El disidente entre los disidentes

Miguel-Anxo Murado
Miguel-Anxo Murado EL MUNDO ENTRE LÍNEAS

OPINIÓN

14 jul 2017 . Actualizado a las 07:51 h.

Cuando las tropas del ejército estaban a punto de entrar en la plaza Tiananmen, durante los trágicos sucesos de 1989, Liu Xiaobo, el disidente chino que acaba de morir de enfermedad mientras cumplía una sentencia por un delito de opinión, era uno de los líderes de las protestas. Algunos radicales animaban entonces a los estudiantes a inmolarse por la democracia. Liu, en cambio, junto con otros tres compañeros más sensatos, aprovechó esas horas desesperadas para convencerles de que se marchasen mientras todavía era posible salvar la vida. Hacerse matar, les dijo, no iba a servir para nada. Le hicieron caso. Gracias a eso se salvaron centenares de vidas, y a Liu y a los otros tres pasó a conocérseles como «los cuatro junzi». El junzi es el ideal de mesura en la filosofía confuciana, el sabio.

No deja de ser irónico, porque precisamente Liu Xiaobo detestaba el confucianismo, la vieja ideología de la China tradicional. Él lo consideraba un precedente del totalitarismo del Partido Comunista chino y, al igual que este, un credo jerárquico, arbitrario y obsoleto. Entre todos los disidentes, era casi el único que afirmaba sin ambages que modernización implicaba, por fuerza, occidentalización, y que, contra lo que habían pretendido los estudiantes de Tiananmen, no había una «vía china a la democracia».

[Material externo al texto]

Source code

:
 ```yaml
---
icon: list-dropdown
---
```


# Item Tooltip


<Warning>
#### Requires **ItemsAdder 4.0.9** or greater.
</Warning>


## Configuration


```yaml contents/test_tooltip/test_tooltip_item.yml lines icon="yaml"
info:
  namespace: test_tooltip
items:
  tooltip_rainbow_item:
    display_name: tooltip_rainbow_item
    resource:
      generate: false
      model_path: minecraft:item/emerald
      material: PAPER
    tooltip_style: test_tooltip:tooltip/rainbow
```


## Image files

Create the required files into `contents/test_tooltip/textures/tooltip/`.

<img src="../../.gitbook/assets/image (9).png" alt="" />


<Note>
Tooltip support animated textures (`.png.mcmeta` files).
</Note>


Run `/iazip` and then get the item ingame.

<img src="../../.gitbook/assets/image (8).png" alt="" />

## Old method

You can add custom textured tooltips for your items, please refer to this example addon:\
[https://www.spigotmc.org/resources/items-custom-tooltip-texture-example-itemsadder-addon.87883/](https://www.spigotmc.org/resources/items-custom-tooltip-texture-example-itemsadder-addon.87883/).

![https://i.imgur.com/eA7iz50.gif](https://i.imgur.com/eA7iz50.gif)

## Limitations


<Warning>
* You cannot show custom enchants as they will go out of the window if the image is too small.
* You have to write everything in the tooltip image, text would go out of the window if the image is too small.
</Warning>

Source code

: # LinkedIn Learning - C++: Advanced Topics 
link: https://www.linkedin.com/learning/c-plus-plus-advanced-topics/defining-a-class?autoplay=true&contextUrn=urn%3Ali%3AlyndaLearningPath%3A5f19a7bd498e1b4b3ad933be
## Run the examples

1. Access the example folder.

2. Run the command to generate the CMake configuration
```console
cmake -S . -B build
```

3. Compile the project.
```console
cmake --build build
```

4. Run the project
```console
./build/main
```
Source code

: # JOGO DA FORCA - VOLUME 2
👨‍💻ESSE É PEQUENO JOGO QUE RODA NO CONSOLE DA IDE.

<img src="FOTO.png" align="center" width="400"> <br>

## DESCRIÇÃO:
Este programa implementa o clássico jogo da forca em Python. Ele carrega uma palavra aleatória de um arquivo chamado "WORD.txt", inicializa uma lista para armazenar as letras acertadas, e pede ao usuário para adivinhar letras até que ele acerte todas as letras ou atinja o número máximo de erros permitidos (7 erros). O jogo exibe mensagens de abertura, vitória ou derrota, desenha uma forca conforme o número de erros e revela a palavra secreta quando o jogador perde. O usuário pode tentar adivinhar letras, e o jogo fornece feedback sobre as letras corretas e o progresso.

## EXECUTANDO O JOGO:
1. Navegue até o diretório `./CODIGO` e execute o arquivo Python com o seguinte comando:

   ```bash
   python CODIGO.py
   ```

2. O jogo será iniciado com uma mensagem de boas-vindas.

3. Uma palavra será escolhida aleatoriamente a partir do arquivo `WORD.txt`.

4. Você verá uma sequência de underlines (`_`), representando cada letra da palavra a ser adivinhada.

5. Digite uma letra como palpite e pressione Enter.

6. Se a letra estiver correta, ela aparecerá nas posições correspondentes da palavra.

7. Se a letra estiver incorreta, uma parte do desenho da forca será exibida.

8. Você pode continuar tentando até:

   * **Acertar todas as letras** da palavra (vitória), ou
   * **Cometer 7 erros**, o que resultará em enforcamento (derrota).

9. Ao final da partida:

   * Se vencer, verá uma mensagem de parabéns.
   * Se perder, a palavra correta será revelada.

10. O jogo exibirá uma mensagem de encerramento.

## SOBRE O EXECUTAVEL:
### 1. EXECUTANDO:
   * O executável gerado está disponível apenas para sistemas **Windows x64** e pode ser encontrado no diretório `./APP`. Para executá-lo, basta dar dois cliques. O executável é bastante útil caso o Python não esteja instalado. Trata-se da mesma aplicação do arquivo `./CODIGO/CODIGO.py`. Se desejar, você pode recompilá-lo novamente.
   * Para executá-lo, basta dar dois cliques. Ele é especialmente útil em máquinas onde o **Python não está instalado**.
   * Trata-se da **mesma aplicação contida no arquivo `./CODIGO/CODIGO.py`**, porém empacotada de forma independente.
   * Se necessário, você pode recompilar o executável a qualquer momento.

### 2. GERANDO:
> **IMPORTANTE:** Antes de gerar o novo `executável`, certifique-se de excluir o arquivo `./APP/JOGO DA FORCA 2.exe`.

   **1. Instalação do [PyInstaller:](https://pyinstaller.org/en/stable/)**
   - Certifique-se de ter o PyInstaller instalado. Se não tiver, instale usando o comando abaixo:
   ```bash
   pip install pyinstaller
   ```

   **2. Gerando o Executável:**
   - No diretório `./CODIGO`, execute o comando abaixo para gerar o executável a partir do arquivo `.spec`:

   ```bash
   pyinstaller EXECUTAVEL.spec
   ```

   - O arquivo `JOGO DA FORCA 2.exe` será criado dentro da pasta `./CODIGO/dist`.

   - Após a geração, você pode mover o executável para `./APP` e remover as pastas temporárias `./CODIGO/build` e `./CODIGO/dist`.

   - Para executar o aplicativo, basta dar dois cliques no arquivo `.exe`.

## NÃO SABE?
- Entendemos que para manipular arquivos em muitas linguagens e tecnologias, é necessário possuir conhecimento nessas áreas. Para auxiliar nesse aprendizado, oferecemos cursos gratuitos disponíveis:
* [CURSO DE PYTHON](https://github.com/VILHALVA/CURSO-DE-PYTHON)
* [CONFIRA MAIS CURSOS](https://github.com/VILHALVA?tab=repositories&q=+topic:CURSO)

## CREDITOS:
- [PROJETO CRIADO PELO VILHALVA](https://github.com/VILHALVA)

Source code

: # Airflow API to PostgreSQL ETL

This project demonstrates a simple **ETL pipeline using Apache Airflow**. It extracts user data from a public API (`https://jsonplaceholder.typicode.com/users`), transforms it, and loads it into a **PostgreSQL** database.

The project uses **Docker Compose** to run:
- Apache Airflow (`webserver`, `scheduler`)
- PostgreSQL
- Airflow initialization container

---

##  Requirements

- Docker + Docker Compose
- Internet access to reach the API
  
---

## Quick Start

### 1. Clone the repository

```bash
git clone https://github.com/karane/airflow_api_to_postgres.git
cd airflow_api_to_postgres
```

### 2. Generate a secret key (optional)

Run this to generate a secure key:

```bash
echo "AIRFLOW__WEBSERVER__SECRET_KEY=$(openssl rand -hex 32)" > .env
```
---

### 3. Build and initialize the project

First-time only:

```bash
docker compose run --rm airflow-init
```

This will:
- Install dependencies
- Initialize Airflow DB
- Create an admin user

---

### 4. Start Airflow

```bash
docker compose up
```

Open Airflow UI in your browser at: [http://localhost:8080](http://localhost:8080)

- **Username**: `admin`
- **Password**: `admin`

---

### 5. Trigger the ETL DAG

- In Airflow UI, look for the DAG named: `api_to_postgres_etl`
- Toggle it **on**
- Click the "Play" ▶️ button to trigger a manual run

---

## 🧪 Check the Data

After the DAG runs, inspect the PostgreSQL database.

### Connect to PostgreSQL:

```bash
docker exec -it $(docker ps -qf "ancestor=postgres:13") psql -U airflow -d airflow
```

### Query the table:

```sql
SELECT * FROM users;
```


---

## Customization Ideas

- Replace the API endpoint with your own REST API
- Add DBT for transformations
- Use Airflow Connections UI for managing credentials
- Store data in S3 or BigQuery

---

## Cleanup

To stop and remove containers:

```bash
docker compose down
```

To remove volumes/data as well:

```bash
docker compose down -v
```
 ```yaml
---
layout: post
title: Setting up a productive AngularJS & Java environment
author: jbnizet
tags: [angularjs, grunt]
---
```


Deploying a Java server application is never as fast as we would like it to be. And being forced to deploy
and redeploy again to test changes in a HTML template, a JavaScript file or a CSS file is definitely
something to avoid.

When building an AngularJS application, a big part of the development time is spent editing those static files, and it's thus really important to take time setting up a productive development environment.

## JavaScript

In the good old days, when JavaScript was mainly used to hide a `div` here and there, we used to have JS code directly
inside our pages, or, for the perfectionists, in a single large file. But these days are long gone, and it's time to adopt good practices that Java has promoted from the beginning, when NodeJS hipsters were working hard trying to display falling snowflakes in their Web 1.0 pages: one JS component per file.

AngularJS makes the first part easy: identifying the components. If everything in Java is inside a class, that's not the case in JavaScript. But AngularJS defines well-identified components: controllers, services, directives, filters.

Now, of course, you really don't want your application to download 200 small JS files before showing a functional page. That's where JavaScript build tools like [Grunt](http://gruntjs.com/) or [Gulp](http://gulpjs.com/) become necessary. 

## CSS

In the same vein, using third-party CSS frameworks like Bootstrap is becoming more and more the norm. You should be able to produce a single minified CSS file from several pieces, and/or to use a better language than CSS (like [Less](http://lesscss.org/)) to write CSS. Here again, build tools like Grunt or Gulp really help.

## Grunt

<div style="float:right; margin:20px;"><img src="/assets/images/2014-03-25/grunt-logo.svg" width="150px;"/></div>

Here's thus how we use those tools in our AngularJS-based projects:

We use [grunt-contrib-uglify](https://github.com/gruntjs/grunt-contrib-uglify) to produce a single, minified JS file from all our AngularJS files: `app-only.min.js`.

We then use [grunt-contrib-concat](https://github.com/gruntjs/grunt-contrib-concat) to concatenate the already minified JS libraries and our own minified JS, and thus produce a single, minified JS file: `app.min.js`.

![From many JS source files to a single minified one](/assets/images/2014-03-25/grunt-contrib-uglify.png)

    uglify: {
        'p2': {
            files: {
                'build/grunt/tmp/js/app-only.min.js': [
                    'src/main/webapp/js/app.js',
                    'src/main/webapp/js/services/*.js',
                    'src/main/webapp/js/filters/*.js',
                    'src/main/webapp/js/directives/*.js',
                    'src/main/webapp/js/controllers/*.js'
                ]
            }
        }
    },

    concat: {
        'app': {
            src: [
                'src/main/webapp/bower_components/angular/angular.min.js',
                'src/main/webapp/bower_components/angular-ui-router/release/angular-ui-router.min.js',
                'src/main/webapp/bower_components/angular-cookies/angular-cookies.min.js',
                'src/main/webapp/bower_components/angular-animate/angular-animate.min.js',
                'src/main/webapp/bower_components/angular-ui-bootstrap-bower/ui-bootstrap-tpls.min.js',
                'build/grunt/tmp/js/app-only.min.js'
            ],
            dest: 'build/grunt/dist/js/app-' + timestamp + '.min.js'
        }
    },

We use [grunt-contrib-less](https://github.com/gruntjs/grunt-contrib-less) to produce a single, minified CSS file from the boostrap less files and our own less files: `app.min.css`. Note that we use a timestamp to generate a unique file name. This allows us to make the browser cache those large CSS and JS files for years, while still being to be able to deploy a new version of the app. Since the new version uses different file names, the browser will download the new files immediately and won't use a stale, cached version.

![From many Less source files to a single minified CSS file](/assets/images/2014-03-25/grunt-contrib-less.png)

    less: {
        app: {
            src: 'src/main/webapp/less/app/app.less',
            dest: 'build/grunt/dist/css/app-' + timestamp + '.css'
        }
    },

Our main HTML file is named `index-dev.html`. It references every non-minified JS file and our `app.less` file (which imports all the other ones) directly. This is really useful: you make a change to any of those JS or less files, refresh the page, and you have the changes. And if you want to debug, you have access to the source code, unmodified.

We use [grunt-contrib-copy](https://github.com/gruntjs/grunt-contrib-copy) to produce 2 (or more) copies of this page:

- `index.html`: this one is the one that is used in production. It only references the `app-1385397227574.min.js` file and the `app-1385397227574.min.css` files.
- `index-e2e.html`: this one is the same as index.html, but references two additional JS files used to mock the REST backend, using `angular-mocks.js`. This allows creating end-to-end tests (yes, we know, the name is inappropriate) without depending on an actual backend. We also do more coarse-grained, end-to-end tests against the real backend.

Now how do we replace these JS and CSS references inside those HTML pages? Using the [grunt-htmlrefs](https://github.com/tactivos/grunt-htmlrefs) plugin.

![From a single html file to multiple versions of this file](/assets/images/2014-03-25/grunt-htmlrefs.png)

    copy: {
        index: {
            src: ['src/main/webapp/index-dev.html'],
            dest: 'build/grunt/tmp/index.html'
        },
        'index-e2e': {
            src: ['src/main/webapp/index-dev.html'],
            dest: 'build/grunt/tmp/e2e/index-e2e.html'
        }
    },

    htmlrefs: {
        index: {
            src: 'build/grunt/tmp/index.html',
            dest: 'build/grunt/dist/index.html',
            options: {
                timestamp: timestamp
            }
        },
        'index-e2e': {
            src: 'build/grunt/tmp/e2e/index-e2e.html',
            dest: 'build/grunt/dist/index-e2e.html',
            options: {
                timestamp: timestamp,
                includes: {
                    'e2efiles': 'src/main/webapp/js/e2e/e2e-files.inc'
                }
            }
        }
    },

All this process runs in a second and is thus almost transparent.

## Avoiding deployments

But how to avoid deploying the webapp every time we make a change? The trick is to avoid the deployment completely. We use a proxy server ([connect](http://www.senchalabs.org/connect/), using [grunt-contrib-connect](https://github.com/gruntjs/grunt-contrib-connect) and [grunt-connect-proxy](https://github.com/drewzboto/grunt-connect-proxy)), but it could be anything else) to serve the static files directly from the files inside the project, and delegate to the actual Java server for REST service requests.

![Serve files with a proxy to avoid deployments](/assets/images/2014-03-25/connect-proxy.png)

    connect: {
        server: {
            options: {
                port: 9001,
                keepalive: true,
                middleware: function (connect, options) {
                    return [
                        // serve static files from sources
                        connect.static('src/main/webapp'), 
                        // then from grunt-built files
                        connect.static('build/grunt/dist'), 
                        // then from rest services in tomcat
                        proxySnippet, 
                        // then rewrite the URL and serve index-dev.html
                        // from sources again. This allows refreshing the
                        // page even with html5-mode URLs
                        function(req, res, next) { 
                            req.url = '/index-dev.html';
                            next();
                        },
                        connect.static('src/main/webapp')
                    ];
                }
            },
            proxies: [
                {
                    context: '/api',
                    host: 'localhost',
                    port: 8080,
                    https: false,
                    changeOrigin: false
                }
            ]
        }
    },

Este era el verdadero radicalismo de Liu. Los estudiantes insistían en que la estatua a la diosa de la Libertad que habían levantado en la plaza no era una versión de la estatua de la Libertad que se alza frente a Nueva York, sino que estaba inspirada en las tradiciones chinas. Pero Liu Xiaobo les recordaba que la democracia y los derechos humanos eran creaciones occidentales.

Por supuesto, se trataba de ideas controvertidas, no solo para el régimen sino también para sectores amplios de la oposición, empapados de nacionalismo. También se recibían con incomodidad en Occidente, donde los intelectuales adoptan con facilidad un relativismo cultural que a veces llega al absurdo. Solo con su calvario creciente de prohibiciones y cárcel, Liu se fue ganando el respeto de los reticentes, y no de todos. Todavía estos días, en su agonía, algunos líderes intransigentes en el exilio recordaban con ira una frase que Liu pronunció hace muchos años y que le ha perseguido toda la vida: que, para modernizarse, a China le hubiesen venido bien trescientos años de colonialismo. Naturalmente, no lo había dicho en serio. Era una boutade, una provocación, el deseo de romper el tabú del orgullo nacional, que Liu creía que sigue frenando el despertar de la democracia en China.

Pero él mismo habrá visto, quizás, una alegoría de todo eso en el cruel enredo burocrático de sus últimos días. Si las autoridades no fueron capaces de dejarle salir del país para ser tratado en Europa no ha sido por el temor a que se exiliase sino porque no querían que nadie pensase que la medicina china es inferior a la occidental. Incluso a los especialistas extranjeros que fueron a reconocer al Premio Nobel se les obligó a declarar públicamente que en Occidente no había medios superiores a los de los hospitales chinos y que el paciente había recibido un tratamiento inmejorable. Que el paciente en cuestión hubiese sido privado de sus derechos, encarcelado por sus ideas, y fuese a morir preso, por lo visto, les parecía un asunto menor.